Studio 14

Giulia Piscitelli, Ritratto dell’evangelista san Matteo (Porträt des Evangelisten San Matthäus, 2016), Goldblatt auf Papier, 139 × 96,5 cm

Studio 14 ist ein Recherche- und Arbeitsraum, der von einer Vielfalt verschiedener Akteur_innen bespielt wird. Diese Akteur_innen arbeiten an der Herstellung einer bestimmten Konfiguration, ein Prozess, der in den Feldern von Kunst, Erziehung und Politik arbeitet und Formen von Wissen in Anspruch nimmt, die dort produziert werden und zirkulieren. Das Projekt nutzt die Institutionen zeitgenössischer Kunst zur Vermessung origineller Öffnungen sowie konfliktreicher Abweichungen. Die Motive der Untersuchung lassen ein weitreichendes Spiel gegenseitigen Austauschs entstehen, das neue Themen und Methoden produziert: es entsteht ein Überschuss verschiedener Wissensformen – jenseits jeglicher unausweichlich stattfindenden Geschichte –, die eine andere, verstörende, lebende Geschichte möglich machen.

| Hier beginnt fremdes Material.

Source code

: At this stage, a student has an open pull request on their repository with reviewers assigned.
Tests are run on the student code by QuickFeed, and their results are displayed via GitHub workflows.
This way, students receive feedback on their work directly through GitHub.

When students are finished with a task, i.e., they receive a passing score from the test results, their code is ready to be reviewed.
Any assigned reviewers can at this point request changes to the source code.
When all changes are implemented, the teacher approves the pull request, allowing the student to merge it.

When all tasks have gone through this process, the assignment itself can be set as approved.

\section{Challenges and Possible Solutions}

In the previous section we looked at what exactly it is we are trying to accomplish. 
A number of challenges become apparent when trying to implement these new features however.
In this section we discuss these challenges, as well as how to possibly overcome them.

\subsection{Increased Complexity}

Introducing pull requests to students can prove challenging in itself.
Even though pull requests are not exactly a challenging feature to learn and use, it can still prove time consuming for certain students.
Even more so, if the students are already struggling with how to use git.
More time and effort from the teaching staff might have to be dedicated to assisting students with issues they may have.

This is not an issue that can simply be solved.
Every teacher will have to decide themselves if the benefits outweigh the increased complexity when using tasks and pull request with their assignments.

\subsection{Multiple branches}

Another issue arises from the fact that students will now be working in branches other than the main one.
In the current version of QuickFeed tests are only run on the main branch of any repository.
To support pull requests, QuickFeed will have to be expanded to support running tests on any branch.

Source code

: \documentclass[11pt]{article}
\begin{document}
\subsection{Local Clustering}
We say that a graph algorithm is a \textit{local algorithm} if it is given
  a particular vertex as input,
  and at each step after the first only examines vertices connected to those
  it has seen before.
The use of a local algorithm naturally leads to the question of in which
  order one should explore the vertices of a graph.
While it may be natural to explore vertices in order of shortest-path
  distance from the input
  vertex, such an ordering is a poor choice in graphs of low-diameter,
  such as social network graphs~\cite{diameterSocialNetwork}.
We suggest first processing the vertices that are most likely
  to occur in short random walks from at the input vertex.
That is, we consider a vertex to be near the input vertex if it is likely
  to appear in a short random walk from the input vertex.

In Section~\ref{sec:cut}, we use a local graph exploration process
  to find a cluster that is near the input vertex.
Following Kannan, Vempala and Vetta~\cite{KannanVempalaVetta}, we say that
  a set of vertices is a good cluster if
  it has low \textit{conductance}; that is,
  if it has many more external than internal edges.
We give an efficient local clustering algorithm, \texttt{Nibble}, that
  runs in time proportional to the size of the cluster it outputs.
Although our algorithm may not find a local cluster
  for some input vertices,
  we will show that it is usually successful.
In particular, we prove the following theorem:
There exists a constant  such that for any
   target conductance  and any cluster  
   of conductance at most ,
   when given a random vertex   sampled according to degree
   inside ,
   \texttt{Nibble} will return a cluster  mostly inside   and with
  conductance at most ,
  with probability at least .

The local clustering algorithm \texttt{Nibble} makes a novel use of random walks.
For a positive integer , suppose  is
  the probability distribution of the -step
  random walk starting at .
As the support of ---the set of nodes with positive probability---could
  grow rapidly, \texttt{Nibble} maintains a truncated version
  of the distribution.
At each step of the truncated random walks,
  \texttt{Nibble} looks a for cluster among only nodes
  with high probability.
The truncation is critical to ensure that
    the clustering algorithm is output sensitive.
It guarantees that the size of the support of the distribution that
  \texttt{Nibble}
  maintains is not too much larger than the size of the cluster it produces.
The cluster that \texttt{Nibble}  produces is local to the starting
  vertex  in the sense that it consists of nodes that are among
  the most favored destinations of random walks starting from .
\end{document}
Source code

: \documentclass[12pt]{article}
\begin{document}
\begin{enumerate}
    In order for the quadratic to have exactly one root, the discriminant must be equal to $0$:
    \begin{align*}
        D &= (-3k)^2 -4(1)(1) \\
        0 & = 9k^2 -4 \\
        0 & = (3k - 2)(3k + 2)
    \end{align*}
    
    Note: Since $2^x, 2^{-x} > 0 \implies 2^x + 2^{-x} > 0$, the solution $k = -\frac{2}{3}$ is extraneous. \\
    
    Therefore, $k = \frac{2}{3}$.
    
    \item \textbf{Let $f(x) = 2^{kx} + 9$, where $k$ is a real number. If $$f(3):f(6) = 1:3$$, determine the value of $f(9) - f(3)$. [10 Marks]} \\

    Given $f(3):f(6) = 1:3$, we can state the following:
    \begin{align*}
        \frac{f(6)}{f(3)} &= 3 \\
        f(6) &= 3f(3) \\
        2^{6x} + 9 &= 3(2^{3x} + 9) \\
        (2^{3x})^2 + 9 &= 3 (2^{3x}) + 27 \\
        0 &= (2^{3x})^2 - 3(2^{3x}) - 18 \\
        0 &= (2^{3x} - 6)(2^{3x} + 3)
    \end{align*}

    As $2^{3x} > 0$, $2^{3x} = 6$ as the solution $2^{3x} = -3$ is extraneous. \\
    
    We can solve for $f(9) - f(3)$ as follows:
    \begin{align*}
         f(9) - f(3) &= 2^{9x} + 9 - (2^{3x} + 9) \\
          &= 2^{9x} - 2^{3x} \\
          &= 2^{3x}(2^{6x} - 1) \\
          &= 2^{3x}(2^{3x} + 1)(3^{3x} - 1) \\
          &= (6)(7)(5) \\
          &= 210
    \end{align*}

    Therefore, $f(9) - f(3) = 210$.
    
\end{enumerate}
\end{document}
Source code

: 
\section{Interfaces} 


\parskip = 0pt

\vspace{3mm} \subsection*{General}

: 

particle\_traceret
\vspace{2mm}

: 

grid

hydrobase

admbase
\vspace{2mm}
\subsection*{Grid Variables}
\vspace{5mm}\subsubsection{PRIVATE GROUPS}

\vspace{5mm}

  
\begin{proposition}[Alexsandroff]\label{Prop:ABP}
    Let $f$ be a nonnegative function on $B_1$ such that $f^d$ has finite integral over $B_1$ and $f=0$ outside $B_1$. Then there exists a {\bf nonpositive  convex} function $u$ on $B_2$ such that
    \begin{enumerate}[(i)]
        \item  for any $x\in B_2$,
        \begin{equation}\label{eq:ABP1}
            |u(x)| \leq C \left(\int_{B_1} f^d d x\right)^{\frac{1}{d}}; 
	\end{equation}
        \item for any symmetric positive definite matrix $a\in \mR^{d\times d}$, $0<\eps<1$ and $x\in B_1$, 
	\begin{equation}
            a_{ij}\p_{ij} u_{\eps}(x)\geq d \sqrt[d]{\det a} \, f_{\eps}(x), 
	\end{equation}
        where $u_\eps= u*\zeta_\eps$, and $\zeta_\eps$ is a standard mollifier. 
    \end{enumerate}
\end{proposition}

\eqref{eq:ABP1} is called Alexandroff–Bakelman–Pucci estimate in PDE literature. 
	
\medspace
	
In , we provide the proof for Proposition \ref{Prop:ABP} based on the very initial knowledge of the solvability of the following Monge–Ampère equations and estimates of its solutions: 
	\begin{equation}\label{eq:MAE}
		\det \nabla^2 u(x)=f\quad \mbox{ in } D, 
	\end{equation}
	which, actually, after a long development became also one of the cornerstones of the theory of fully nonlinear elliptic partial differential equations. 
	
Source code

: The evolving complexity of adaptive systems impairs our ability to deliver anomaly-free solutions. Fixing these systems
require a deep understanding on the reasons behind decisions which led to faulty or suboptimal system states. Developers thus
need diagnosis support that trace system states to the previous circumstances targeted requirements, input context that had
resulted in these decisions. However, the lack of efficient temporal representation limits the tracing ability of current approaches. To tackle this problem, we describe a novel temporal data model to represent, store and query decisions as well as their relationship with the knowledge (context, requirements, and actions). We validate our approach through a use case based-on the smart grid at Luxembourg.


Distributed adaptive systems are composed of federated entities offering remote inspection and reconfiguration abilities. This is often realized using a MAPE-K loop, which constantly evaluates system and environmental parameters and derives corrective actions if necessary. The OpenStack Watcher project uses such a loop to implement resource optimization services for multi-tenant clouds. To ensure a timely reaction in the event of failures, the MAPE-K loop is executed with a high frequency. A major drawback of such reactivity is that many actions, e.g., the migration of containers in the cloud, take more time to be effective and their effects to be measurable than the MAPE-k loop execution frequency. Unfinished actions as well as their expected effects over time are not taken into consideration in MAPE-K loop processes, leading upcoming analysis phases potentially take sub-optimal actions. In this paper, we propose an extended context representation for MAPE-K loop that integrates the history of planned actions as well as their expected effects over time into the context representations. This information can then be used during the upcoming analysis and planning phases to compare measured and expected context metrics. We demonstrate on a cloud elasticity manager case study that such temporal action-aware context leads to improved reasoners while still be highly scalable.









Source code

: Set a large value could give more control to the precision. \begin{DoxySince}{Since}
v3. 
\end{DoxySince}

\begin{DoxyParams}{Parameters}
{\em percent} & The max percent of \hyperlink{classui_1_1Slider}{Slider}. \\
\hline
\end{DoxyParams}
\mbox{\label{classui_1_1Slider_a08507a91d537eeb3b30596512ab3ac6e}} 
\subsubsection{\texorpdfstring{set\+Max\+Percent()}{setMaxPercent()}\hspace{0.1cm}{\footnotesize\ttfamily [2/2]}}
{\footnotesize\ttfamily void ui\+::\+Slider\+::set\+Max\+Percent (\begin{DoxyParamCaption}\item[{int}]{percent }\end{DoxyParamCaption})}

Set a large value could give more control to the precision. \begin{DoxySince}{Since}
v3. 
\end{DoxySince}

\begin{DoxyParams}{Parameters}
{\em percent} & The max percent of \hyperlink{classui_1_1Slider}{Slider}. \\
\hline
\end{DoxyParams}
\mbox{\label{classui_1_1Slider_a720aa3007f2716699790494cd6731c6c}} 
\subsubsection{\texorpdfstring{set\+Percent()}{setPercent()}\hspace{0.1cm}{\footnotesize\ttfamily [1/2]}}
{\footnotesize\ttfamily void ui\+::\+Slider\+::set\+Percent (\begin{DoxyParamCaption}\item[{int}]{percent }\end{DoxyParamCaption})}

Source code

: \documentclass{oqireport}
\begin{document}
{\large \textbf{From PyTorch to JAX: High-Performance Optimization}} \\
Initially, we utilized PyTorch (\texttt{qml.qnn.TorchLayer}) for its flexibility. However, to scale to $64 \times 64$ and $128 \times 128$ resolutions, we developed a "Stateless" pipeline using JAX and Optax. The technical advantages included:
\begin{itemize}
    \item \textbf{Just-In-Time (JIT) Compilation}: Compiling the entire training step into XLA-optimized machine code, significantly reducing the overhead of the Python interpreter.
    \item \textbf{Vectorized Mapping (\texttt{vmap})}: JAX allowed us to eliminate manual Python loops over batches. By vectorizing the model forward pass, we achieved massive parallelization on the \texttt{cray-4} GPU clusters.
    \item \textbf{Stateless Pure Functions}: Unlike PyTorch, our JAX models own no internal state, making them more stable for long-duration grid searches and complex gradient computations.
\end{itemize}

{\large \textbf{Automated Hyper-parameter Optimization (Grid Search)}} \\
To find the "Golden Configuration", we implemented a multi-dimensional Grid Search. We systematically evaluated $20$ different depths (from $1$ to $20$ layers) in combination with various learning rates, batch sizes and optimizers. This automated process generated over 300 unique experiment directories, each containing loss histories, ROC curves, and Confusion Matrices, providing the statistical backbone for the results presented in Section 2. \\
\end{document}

Zwischen Spuren, Fragmenten und Prognosen gelegentlich unvereinbarer Zeiten sind sie, wenngleich unvereinbar, doch unausweichlich, wollen wir nicht in den Grenzen des gegebenen europäischen Modells eingeschlossen bleiben.

Die Tätigkeiten des Studierens, Hervorbringens und Produzierens generieren Raum für ein erweitertes Verständnis von Autorenschaft, wo, zwischen Nähe und Distanz, Spezialisierungen fortlaufend in die Zonen der Expertisen anderer einbrechen. So entsteht eine Praxis, die Hierarchien zurechtrückt und niederreißt. Hieraus erhebt sich, alles andere als naiv, eine chaotische Anordnung aus formellen und informellen zirkulären Interaktionen zwischen gleichrangingen Kolleg_innen: sie brechen die selbst-referentiellen Verhaltensweisen auf, die von Autorität verleihenden Titeln oder dem vermeintlich professionellen Wert einer Karriere bestimmt werden.

Die Recherche von Motiven entspricht, in der dauerhaften Spannung zwischen formalisierten und offenen Arbeitsweisen, der Recherche von Typen von Aktivitäten, die Studio 14 vorschlägt. Workshops, Debatten, gemeinsame Lektüre, offene Studios und Labore bilden nicht nur die Form ab, die sie reflektieren, vorschlagen und repräsentieren: die Dramaturgie der Recherche entfaltet sich als Möglichkeit, in soziale Erwartungen, Konventionen und Standards einzugreifen. An Genres und Formaten zu arbeiten, diese durch kontinuierliche kollektive Aktion zu multiplizieren und erscheinen zu lassen, sind Werkzeuge, mit denen in die Wirklichkeit eingegriffen wird und somit neue Institutionen der Öffentlichkeit verfügbar gemacht werden.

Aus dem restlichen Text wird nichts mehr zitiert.